Jackie Wells-Fauth
When I was much younger and stewing about whether or not to try applying makeup, I remember my grandmother saying, “Even if you put lipstick on a pig, underneath, it is still a pig.” I understood that she wasn’t trying to call me a pig, she was trying to say that my looks (be they perfection or the portrait of Dorian Grey) ultimately didn’t depend on what I wore for makeup.
I always thought that this clever saying was hers, but I have learned over the years that “putting lipstick on a pig,” is a popular saying, meaning you can’t hide things with some elaborate cover; the lipstick isn’t going to fool anyone.
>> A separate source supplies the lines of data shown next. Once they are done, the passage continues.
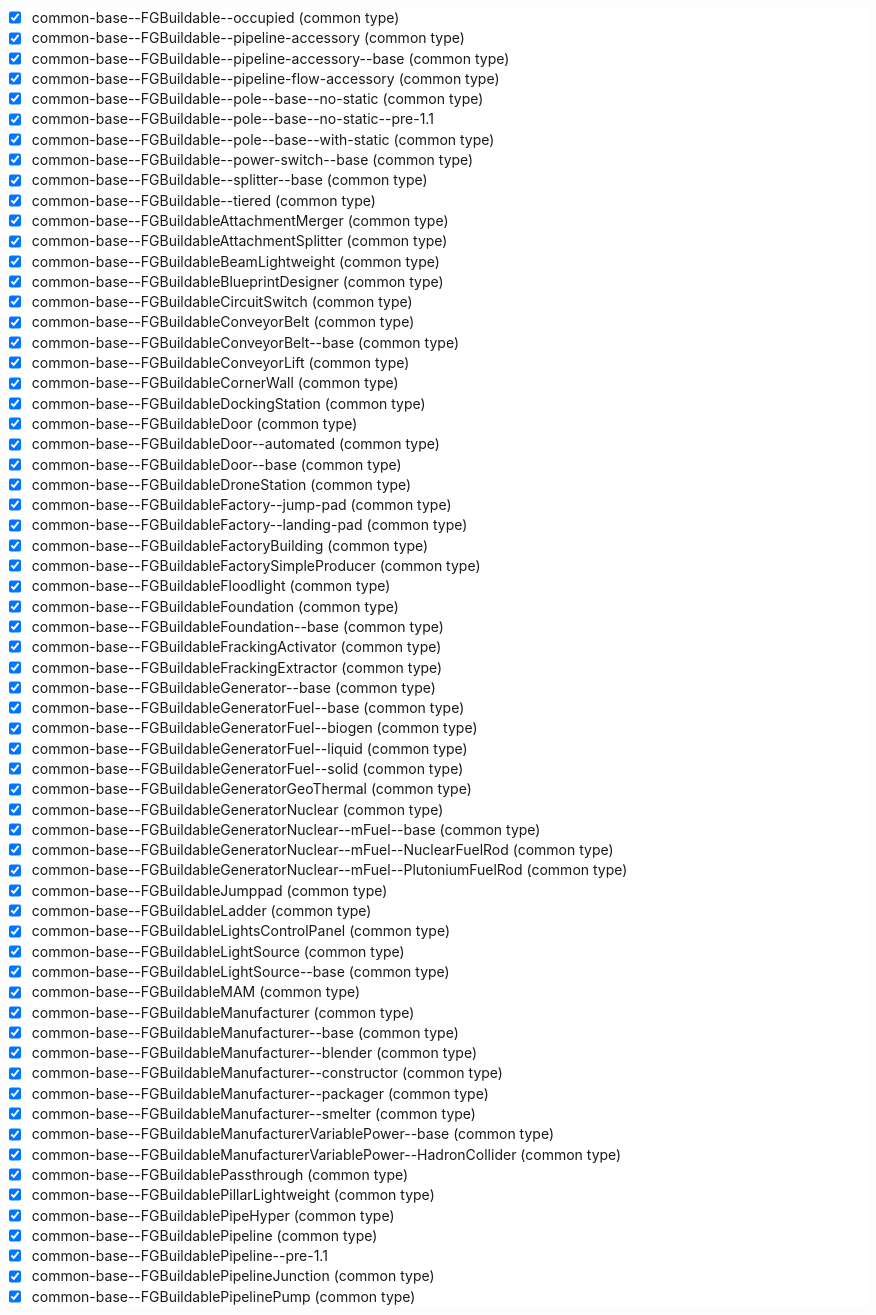 -   [x] common-base--FGBuildable--occupied (common type)
-   [x] common-base--FGBuildable--pipeline-accessory (common type)
-   [x] common-base--FGBuildable--pipeline-accessory--base (common type)
-   [x] common-base--FGBuildable--pipeline-flow-accessory (common type)
-   [x] common-base--FGBuildable--pole--base--no-static (common type)
-   [x] common-base--FGBuildable--pole--base--no-static--pre-1.1
-   [x] common-base--FGBuildable--pole--base--with-static (common type)
-   [x] common-base--FGBuildable--power-switch--base (common type)
-   [x] common-base--FGBuildable--splitter--base (common type)
-   [x] common-base--FGBuildable--tiered (common type)
-   [x] common-base--FGBuildableAttachmentMerger (common type)
-   [x] common-base--FGBuildableAttachmentSplitter (common type)
-   [x] common-base--FGBuildableBeamLightweight (common type)
-   [x] common-base--FGBuildableBlueprintDesigner (common type)
-   [x] common-base--FGBuildableCircuitSwitch (common type)
-   [x] common-base--FGBuildableConveyorBelt (common type)
-   [x] common-base--FGBuildableConveyorBelt--base (common type)
-   [x] common-base--FGBuildableConveyorLift (common type)
-   [x] common-base--FGBuildableCornerWall (common type)
-   [x] common-base--FGBuildableDockingStation (common type)
-   [x] common-base--FGBuildableDoor (common type)
-   [x] common-base--FGBuildableDoor--automated (common type)
-   [x] common-base--FGBuildableDoor--base (common type)
-   [x] common-base--FGBuildableDroneStation (common type)
-   [x] common-base--FGBuildableFactory--jump-pad (common type)
-   [x] common-base--FGBuildableFactory--landing-pad (common type)
-   [x] common-base--FGBuildableFactoryBuilding (common type)
-   [x] common-base--FGBuildableFactorySimpleProducer (common type)
-   [x] common-base--FGBuildableFloodlight (common type)
-   [x] common-base--FGBuildableFoundation (common type)
-   [x] common-base--FGBuildableFoundation--base (common type)
-   [x] common-base--FGBuildableFrackingActivator (common type)
-   [x] common-base--FGBuildableFrackingExtractor (common type)
-   [x] common-base--FGBuildableGenerator--base (common type)
-   [x] common-base--FGBuildableGeneratorFuel--base (common type)
-   [x] common-base--FGBuildableGeneratorFuel--biogen (common type)
-   [x] common-base--FGBuildableGeneratorFuel--liquid (common type)
-   [x] common-base--FGBuildableGeneratorFuel--solid (common type)
-   [x] common-base--FGBuildableGeneratorGeoThermal (common type)
-   [x] common-base--FGBuildableGeneratorNuclear (common type)
-   [x] common-base--FGBuildableGeneratorNuclear--mFuel--base (common type)
-   [x] common-base--FGBuildableGeneratorNuclear--mFuel--NuclearFuelRod (common type)
-   [x] common-base--FGBuildableGeneratorNuclear--mFuel--PlutoniumFuelRod (common type)
-   [x] common-base--FGBuildableJumppad (common type)
-   [x] common-base--FGBuildableLadder (common type)
-   [x] common-base--FGBuildableLightsControlPanel (common type)
-   [x] common-base--FGBuildableLightSource (common type)
-   [x] common-base--FGBuildableLightSource--base (common type)
-   [x] common-base--FGBuildableMAM (common type)
-   [x] common-base--FGBuildableManufacturer (common type)
-   [x] common-base--FGBuildableManufacturer--base (common type)
-   [x] common-base--FGBuildableManufacturer--blender (common type)
-   [x] common-base--FGBuildableManufacturer--constructor (common type)
-   [x] common-base--FGBuildableManufacturer--packager (common type)
-   [x] common-base--FGBuildableManufacturer--smelter (common type)
-   [x] common-base--FGBuildableManufacturerVariablePower--base (common type)
-   [x] common-base--FGBuildableManufacturerVariablePower--HadronCollider (common type)
-   [x] common-base--FGBuildablePassthrough (common type)
-   [x] common-base--FGBuildablePillarLightweight (common type)
-   [x] common-base--FGBuildablePipeHyper (common type)
-   [x] common-base--FGBuildablePipeline (common type)
-   [x] common-base--FGBuildablePipeline--pre-1.1
-   [x] common-base--FGBuildablePipelineJunction (common type)
-   [x] common-base--FGBuildablePipelinePump (common type)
This attitude, however, has stuck with me over the years. I will never be a raving beauty, and I’m good with that. I don’t know if I’ve always felt this way, or if I just started to develop this attitude the older I got and the more I looked at the worship of beauty in the world.
You are looking at a woman who personally flunked the “tissue test.” My teeth are not as white as a tissue, but then, I don’t hold tissues in my teeth, so it’s probably all right. I don’t have a skin regimen to perform for hours nightly. I splash a little soap and water on my face to remove the excess sweat and dirt, and I call that good.
I was never any good with makeup. I tried mascara when I was young and by the end of any given day, I resembled a raccoon with a snub nose. Lipstick (when I did try to decorate the pig) came off in splotchy patches the first time I drank anything and getting that greasy stuff off of my dishes dampened my enthusiasm for it. Besides, I always used the wrong colors and had a kind of “here comes Jackie’s lips,” motif going, so eventually, I chucked the lipstick tubes and the mascara brushes.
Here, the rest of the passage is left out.